Sami Repishti, Ph.D.
638 Danbury Road # 49
Ridgefield, CT. 06877
November 6, 2014
Mr. Clayton Jones
Editor, Op-Ed Page of The Christian Science Monitor
Albania’s Finest Hour
Ridgefield, CT.-On October 8, in Berlin, capital of Germany, an elementary school located in the district of Friedrichheim-Kreuzberg, was given the name of Refik Veseli (1926-2002) of Kruje, Albania. The late Mr. Veseli was a professional photographer who saved two Jewish families from Nazi persecution during the World War II. His name is inscribed in the Yad Vashim Museum, Jerusalem, as “a Righteous among the Nations”, in a growing list of many Albanians honored for similar actions.
The late Mr.
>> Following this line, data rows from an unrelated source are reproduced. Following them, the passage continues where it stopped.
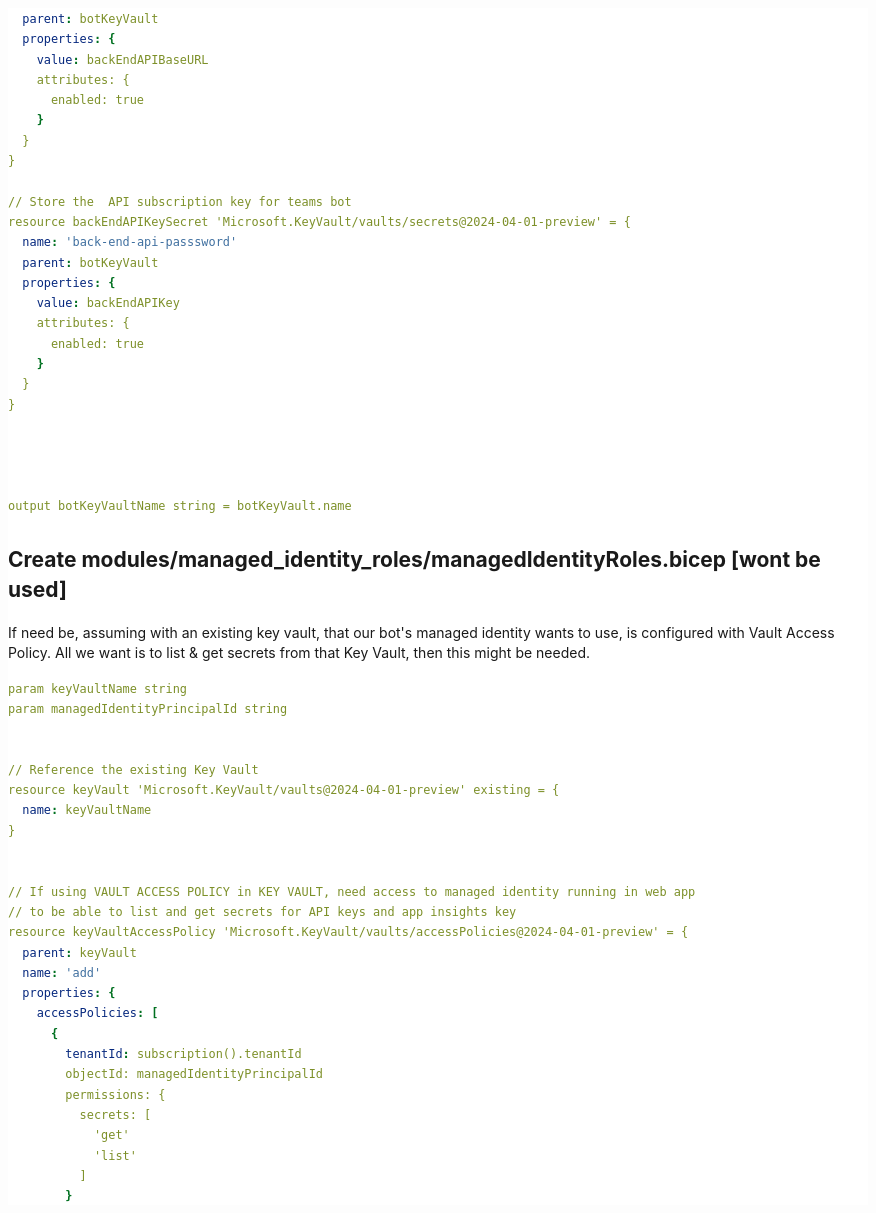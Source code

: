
 ```yaml 
  parent: botKeyVault
  properties: {
    value: backEndAPIBaseURL
    attributes: {
      enabled: true
    }
  }
}

// Store the  API subscription key for teams bot
resource backEndAPIKeySecret 'Microsoft.KeyVault/vaults/secrets@2024-04-01-preview' = {
  name: 'back-end-api-passsword'
  parent: botKeyVault
  properties: {
    value: backEndAPIKey
    attributes: {
      enabled: true
    }
  }
}




output botKeyVaultName string = botKeyVault.name

```


## Create modules/managed_identity_roles/managedIdentityRoles.bicep [wont be used]


If need be, assuming with an existing key vault, that our bot's managed identity wants to use, is configured with Vault Access Policy. 
All we want is to list & get secrets from that Key Vault, then this might be needed.

```yaml 
param keyVaultName string
param managedIdentityPrincipalId string


// Reference the existing Key Vault
resource keyVault 'Microsoft.KeyVault/vaults@2024-04-01-preview' existing = {
  name: keyVaultName
}


// If using VAULT ACCESS POLICY in KEY VAULT, need access to managed identity running in web app
// to be able to list and get secrets for API keys and app insights key
resource keyVaultAccessPolicy 'Microsoft.KeyVault/vaults/accessPolicies@2024-04-01-preview' = {
  parent: keyVault
  name: 'add'
  properties: {
    accessPolicies: [
      {
        tenantId: subscription().tenantId
        objectId: managedIdentityPrincipalId
        permissions: {
          secrets: [
            'get'
            'list'
          ]
        }
```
Veseli learned the art of photography from his Jewish “master” before the Nazi occupation of Albania (September,1943). At the risk of his and his family’s lives, he protected his benefactor’s Jewish family hiding them in the attic of his house, with the full approval of his large family, until the liberation of Albania, November 28, 1944. “There are no ‘foreigners’ in Albania, only guests. Our moral code, as Albanians, requires that we be hospitable to guests, in our homes and in our country”, he was quoted to have said.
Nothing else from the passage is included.